Il trentaseienne pilota tedesco della BMW, che nella prima frazione era scattato dalla pole position e aveva chiuso al terzo posto, non saliva sul gradino più alto del podio dalla corsa di Zandvoort della passata stagione. Nell’ultima fase di gara odierna, Timo Glock e Gary Paffett hanno ingaggiato una battaglia tanto rude quanto corretta, che ha finito per premiare il driver di Jans Marquardt, che ha chiuso davanti a Mike Rockenfeller e allo stesso Gary Paffett.

Ottima la quarta posizione del debuttante Joel Eriksson, che ha preceduto sotto la bandiera a scacchi l’Audi di Loic Duval. Lucas Auer, secondo nella prima frazione, ha concluso al di fuori dalla zona punti dopo aver scontato una penalizzazione di cinque secondi per jump start.
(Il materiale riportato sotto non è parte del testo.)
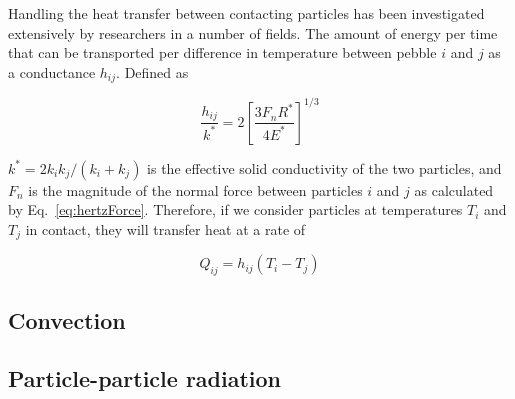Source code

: Handling the heat transfer between contacting particles has been investigated extensively by researchers in a number of fields\cite{Zhou2009,Zhang2011,Wu2011,Vargas2001,Li2000,Chaudhuri2006}. The amount of energy per time that can be transported per difference in temperature between pebble $i$ and $j$ as a conductance $h_{ij}$. Defined as

\begin{equation}\label{eq:pebble-conductance}
	\frac{h_{ij}}{k^*}= 2\left[\frac{3F_nR^*}{4E^*}\right]^{1/3}
\end{equation}

$k^*= 2k_ik_j/(k_i+k_j)$ is the effective solid conductivity of the two particles, and $F_n$ is the magnitude of the normal force between particles $i$ and $j$ as calculated by Eq.~\ref{eq:hertzForce}. Therefore, if we consider particles at temperatures $T_i$ and $T_j$ in contact, they will transfer heat at a rate of

\begin{equation}
	Q_{ij} = h_{ij}(T_i - T_j)
\end{equation} 











\subsection{Convection}











\subsection{Particle-particle radiation}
Sulla griglia di partenza, Daniel Juncadella e Edorardo Mortara hanno stallato. Il pilota italiano, quarto in qualifica e primo tra i piloti Mercedes, è stato costretto al ritiro da una noia meccanica, probabilmente legata alla frizione.

Mattias Ekstroem, nella sua ultima corsa nel DTM, ha lasciato la categoria conquistando in tutta rilassatezza la sedicesima posizione e compiendo una spettacolare serie di testacoda davanti alle tribune del Motodrom.

Il prossimo appuntamento stagionale sarà disputato nell’infield del tri-ovale del Lausitzring Eurospeedway tra due settimane, il 19 e 20 maggio prossimi.

Al vertice della graduatoria di campionato, soltanto una lunghezza separa il leader Timo Glock da Gary Paffett.